» **The task**:
Find and return every line of the data that contains the word "position".
-------- Records for the task
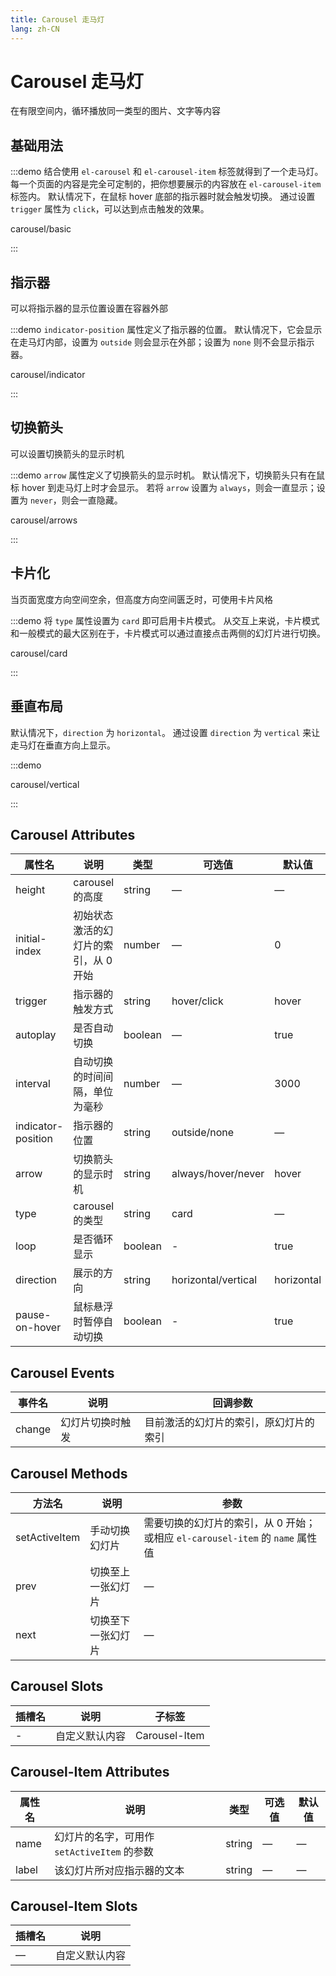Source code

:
 ```yaml
---
title: Carousel 走马灯
lang: zh-CN
---
```


# Carousel 走马灯

在有限空间内，循环播放同一类型的图片、文字等内容

## 基础用法

:::demo 结合使用 `el-carousel` 和 `el-carousel-item` 标签就得到了一个走马灯。 每一个页面的内容是完全可定制的，把你想要展示的内容放在 `el-carousel-item` 标签内。 默认情况下，在鼠标 hover 底部的指示器时就会触发切换。 通过设置 `trigger` 属性为 `click`，可以达到点击触发的效果。

carousel/basic

:::

## 指示器

可以将指示器的显示位置设置在容器外部

:::demo `indicator-position` 属性定义了指示器的位置。 默认情况下，它会显示在走马灯内部，设置为 `outside` 则会显示在外部；设置为 `none` 则不会显示指示器。

carousel/indicator

:::

## 切换箭头

可以设置切换箭头的显示时机

:::demo `arrow` 属性定义了切换箭头的显示时机。 默认情况下，切换箭头只有在鼠标 hover 到走马灯上时才会显示。 若将 `arrow` 设置为 `always`，则会一直显示；设置为 `never`，则会一直隐藏。

carousel/arrows

:::

## 卡片化

当页面宽度方向空间空余，但高度方向空间匮乏时，可使用卡片风格

:::demo 将 `type` 属性设置为 `card` 即可启用卡片模式。 从交互上来说，卡片模式和一般模式的最大区别在于，卡片模式可以通过直接点击两侧的幻灯片进行切换。

carousel/card

:::

## 垂直布局

默认情况下，`direction` 为 `horizontal`。 通过设置 `direction` 为 `vertical` 来让走马灯在垂直方向上显示。

:::demo

carousel/vertical

:::

## Carousel Attributes

| 属性名                | 说明                   | 类型      | 可选值                 | 默认值        |
| ------------------ | -------------------- | ------- | ------------------- | ---------- |
| height             | carousel 的高度         | string  | —                   | —          |
| initial-index      | 初始状态激活的幻灯片的索引，从 0 开始 | number  | —                   | 0          |
| trigger            | 指示器的触发方式             | string  | hover/click         | hover      |
| autoplay           | 是否自动切换               | boolean | —                   | true       |
| interval           | 自动切换的时间间隔，单位为毫秒      | number  | —                   | 3000       |
| indicator-position | 指示器的位置               | string  | outside/none        | —          |
| arrow              | 切换箭头的显示时机            | string  | always/hover/never  | hover      |
| type               | carousel 的类型         | string  | card                | —          |
| loop               | 是否循环显示               | boolean | -                   | true       |
| direction          | 展示的方向                | string  | horizontal/vertical | horizontal |
| pause-on-hover     | 鼠标悬浮时暂停自动切换          | boolean | -                   | true       |

## Carousel Events

| 事件名    | 说明       | 回调参数                |
| ------ | -------- | ------------------- |
| change | 幻灯片切换时触发 | 目前激活的幻灯片的索引，原幻灯片的索引 |

## Carousel Methods

| 方法名           | 说明        | 参数                                                     |
| ------------- | --------- | ------------------------------------------------------ |
| setActiveItem | 手动切换幻灯片   | 需要切换的幻灯片的索引，从 0 开始；或相应 `el-carousel-item` 的 `name` 属性值 |
| prev          | 切换至上一张幻灯片 | —                                                      |
| next          | 切换至下一张幻灯片 | —                                                      |

## Carousel Slots

| 插槽名 | 说明      | 子标签           |
| --- | ------- | ------------- |
| -   | 自定义默认内容 | Carousel-Item |

## Carousel-Item Attributes

| 属性名   | 说明                             | 类型     | 可选值 | 默认值 |
| ----- | ------------------------------ | ------ | --- | --- |
| name  | 幻灯片的名字，可用作 `setActiveItem` 的参数 | string | —   | —   |
| label | 该幻灯片所对应指示器的文本                  | string | —   | —   |

## Carousel-Item Slots

| 插槽名 | 说明      |
| --- | ------- |
| —   | 自定义默认内容 |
----------------
» **Result of the task**:
:::demo `indicator-position` 属性定义了指示器的位置。 默认情况下，它会显示在走马灯内部，设置为 `outside` 则会显示在外部；设置为 `none` 则不会显示指示器。
| indicator-position | 指示器的位置               | string  | outside/none        | —          |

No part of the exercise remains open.